Собственно, эпизод с британскоподданным Локкартом был в жизни Муры просто очень значимым, для неё лично. Без Муры Локкарт никогда бы не попал в ореол сияния Серебряного века русской культуры. Кто он, собственно, был? Разве что написал потом книгу воспоминаний о России, по которой сняли фильм, как там его... А! «Английский шпион». Там и Мура есть, играет такая чёрненькая, имени не вспомнить, да и не важно, все они давно умерли. И всё-таки получается, что Локкарт был единственным, кого она по-настоящему любила, прямо обожала, мужа ради него оставила, детей. Расставаясь с ним на перроне, она дрожала от недосыпа и нервов, в своём не по сезону жарком английском пальто, той самой моды, что через тридцать лет будут донашивать московские одинокие старухи. Чёрное такое, плюшевое пальто с воротничком из морского котика.

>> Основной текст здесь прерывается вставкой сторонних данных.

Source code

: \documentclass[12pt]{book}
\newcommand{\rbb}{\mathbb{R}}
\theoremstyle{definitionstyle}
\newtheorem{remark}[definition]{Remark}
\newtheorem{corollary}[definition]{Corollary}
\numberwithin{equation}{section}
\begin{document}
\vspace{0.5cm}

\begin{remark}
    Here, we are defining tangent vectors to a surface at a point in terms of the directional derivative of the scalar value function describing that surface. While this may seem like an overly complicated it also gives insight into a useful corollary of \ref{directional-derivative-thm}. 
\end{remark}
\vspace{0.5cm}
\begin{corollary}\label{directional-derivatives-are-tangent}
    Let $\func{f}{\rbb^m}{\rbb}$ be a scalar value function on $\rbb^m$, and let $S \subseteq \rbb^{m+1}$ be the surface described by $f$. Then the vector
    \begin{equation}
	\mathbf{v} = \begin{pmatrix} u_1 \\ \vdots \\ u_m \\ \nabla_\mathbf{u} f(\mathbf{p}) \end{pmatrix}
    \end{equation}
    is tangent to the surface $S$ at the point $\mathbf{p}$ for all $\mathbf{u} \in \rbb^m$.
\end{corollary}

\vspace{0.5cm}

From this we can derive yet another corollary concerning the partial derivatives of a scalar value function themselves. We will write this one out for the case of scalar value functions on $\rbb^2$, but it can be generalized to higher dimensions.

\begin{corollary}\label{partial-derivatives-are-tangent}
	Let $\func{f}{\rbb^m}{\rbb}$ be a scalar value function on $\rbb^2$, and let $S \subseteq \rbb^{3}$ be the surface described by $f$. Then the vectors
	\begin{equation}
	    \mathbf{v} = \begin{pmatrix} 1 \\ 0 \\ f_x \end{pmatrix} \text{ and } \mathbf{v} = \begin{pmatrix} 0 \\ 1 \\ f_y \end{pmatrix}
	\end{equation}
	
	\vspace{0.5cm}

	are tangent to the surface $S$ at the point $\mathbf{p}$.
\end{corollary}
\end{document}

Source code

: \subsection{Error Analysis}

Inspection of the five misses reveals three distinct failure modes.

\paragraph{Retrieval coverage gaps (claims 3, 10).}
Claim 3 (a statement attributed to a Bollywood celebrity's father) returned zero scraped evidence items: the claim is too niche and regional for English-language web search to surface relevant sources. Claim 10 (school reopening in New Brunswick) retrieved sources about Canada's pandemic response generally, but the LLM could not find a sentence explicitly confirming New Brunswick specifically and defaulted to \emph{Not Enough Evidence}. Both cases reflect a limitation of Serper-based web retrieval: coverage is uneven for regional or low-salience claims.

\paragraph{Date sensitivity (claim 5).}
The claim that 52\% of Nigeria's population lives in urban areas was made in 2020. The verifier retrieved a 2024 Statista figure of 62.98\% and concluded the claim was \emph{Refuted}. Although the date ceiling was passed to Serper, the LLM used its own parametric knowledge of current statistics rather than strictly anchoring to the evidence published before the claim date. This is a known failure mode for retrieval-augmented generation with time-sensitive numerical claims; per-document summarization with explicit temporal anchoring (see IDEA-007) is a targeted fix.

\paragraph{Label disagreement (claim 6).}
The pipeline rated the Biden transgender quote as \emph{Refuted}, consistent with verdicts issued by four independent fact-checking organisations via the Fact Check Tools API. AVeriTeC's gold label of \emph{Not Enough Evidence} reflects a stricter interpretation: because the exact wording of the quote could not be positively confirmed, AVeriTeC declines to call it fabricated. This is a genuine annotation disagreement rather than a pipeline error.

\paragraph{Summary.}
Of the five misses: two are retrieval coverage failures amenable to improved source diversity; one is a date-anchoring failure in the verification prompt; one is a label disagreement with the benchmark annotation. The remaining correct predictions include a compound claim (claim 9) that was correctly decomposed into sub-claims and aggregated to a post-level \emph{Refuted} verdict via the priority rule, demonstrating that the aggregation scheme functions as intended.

Ей было невесело, совершенно не на что жить, негде брать помощи, не на кого опереться. Мужа убили. Все её родственники оставались в Эстонии и за границей. Ей совершенно нечего было делать в Москве. Она решила вернуться в Петербург. Надеялась, что там ещё не убрали ковры с парадных лестниц. Совершенно напрасно. В том же году балерина Матильда Кшесинская писала, как в её кровно заработанной квартире революционные матросы рвали на портянки лионские льняные покрывала, а бывшая горничная из жалости подарила ей прежде украденную у неё же, последнюю, нет, не рубашку − юбку.


Кошечка и Буревестник

В Петербурге могло показаться хорошо, только если понюхать кокаину. Не было там ничего хорошего. Очумевшие от нового мира толпы вели там самый злодейский образ жизни, лишь бы прокормиться. Есть было нечего. Начинали кушать дохлых коней даже в приличных домах. На рынке ей в обмен на соболиную муфту всучили поддельные продуктовые карточки. Но Питер тем отличался от Москвы, что там у неё были знакомства, которыми Мура не преминула воспользоваться. Корней Чуковский, к которому она обратилась по поводу работы, познакомил её с величайшим пролетарским писателем Максимом Горьким. Вечно там у них была чехарда с именами. Максимом на самом деле звали сына писателя, а самого его звали Алексей Максимович, а Максим был его псевдоним, но теперь уже не важно, опять все умерли. Горького дразнили Буревестником, из-за одного его произведения, из которого сегодня уцелел только расхожий мем «глупый пингвин» с ударением на первом слоге. Остальное там – много букв. Сам же Горький был очень хороший человек, такой – широкая душа, последняя надежда гибнущих интеллигентов. В 1919 году он умел находить пищу. В смысле он знал, где доставать продукты человеческого питания. Потому что был официально любимым писателем властей, его кормили. 

Горький с детьми
Алексей Максимович с первой женой Надеждой Пешковой и детьми

Горький был большой тусовщик. Чтобы самому не бегать по городу, он организовал большую тусовку прямо у себя на дому. Многие, поняв его неправильно, вообще перестали покидать его квартиру, однажды оставшись после бурного застолья, где-то там завалившись за портьеру. Благо жилплощадь позволяла. Горького не уплотняли. Он был убеждён, что очень прикольно жить огромной весёлой компанией, как эдакая художественная коммуна. Всегда есть кому зачитать свежее творчество. И вечные эти шутки-прибаутки, шарады, розыгрыши, настоящий фестиваль талантов. Таким образом, одновременно у Горького столовались, как Шариков у Филиппыча, до тридцати человек, лишь некоторые догадывались иной раз убраться восвояси. Обыкновенно это происходило в стиле жизненной драмы с элементами фарса. Например, Иван Николаевич Ракицкий, общий друг, однажды является на Кронверкский, 23 едва живой, голый, босый и оборванный. Просит попить водички, а то так кушать хочется, что и переночевать негде. Его, конечно, умывают, кормят, воспитывают, наряжают в хозяйские рубашку и брюки и оставляют ночевать. Но в итоге он так и не ушёл – остался навсегда в доме и в жизни Горького, до самой смерти. И вот так там каждый второй. То есть втереться в доверие к Буревестнику революции было проще пареной репы. А сплетники потом сказали, что это ГПУ подсунуло Муру под дверной коврик на Кронверкском – «подвело её к Горькому», чтобы, находясь при нём, постоянно она осуществляла слежку.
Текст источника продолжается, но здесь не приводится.